"Wyśmiewają sacrum". Ksiądz o serialu "1670"
Serial "1670" podbił serca widzów, a postać Jana Pawła stała się jednym z jego symboli. Według księdza Sebastiana Picura, w serialu wyśmiewane jest sacrum.
"1670" to serial, który w krótkim czasie stał się fenomenem polskiej popkultury. Produkcja Netfliksa przyciągnęła przed ekrany tłumy widzów, oferując satyryczne spojrzenie na życie szlachty w XVII-wiecznej Polsce. Wśród barwnych bohaterów szczególne miejsce zajmuje Jan Paweł – postać, która szybko zyskała status kultowej.
Twórcy serialu postawili na humor i dystans, a Jan Paweł stał się jednym z najbardziej rozpoznawalnych mieszkańców Adamczychy. Jego przygody i charakterystyczne cechy sprawiły, że widzowie chętnie wracają do kolejnych odcinków, a sam bohater stał się tematem licznych dyskusji w mediach społecznościowych. Bartłomiej Topa, który w "1670" wciela się w Jana Pawła przekonuje, że chce być "najsłynniejszym Janem Pawłem w historii Polski"
Jan Paweł to postać, która łączy w sobie cechy typowego szlachcica z epoki i współczesnego Polaka. W serialu pełni rolę gospodarza, sąsiada i uczestnika lokalnych intryg. Ważnym elementem kreacji Jana Pawła jest jego relacja z Andrzejem, drugim z głównych bohaterów.
"1670". Przy tej scenie najtrudniej im było zachować kamienną twarz
Ich sąsiedzkie perypetie i wspólne przygody budują komediowy fundament serialu, a jednocześnie pozwalają twórcom na przemycenie celnych obserwacji dotyczących polskiej codzienności.

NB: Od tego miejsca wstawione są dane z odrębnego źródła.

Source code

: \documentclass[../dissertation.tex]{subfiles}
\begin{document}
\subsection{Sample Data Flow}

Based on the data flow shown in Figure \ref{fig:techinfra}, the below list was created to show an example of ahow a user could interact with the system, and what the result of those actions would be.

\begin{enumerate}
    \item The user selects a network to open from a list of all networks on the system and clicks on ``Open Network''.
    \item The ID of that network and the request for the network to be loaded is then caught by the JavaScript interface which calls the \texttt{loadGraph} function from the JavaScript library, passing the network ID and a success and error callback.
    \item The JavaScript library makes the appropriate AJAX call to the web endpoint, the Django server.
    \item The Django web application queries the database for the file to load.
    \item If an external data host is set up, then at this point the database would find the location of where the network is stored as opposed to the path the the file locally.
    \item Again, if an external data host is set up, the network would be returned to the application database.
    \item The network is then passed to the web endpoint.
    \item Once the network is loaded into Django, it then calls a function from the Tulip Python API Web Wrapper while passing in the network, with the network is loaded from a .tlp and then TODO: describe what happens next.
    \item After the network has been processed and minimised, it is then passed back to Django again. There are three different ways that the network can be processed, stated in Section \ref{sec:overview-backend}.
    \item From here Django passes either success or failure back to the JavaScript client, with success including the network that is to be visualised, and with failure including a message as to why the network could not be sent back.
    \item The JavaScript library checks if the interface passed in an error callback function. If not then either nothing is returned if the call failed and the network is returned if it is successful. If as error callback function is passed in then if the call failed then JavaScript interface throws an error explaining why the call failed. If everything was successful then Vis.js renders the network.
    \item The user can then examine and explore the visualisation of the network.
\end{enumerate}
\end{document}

Ksiądz Sebastian Picur na TikToku został zapytany o "1670". Internauta twierdził, że ma mieszane uczucia względem głównego bohatera serialu.
Niektóre sceny wyśmiewają sacrum. Czy to jet celowe działanie? - zapytał ks. Picur.
Oto niektóre odpowiedzi: "Celowe, a jak inaczej. Z islamu nie mają odwagi na podobne akcje". "Celowe, żeby podkręcić emocje"; "Celowe, to walka z kościołem"; "Niektóre sceny nie są na miejscu, ale większość jest jednak śmieszna".
Sacrum to sfera świętości, wokół której koncentrują się wierzenia, obrzędy i praktyki religijne.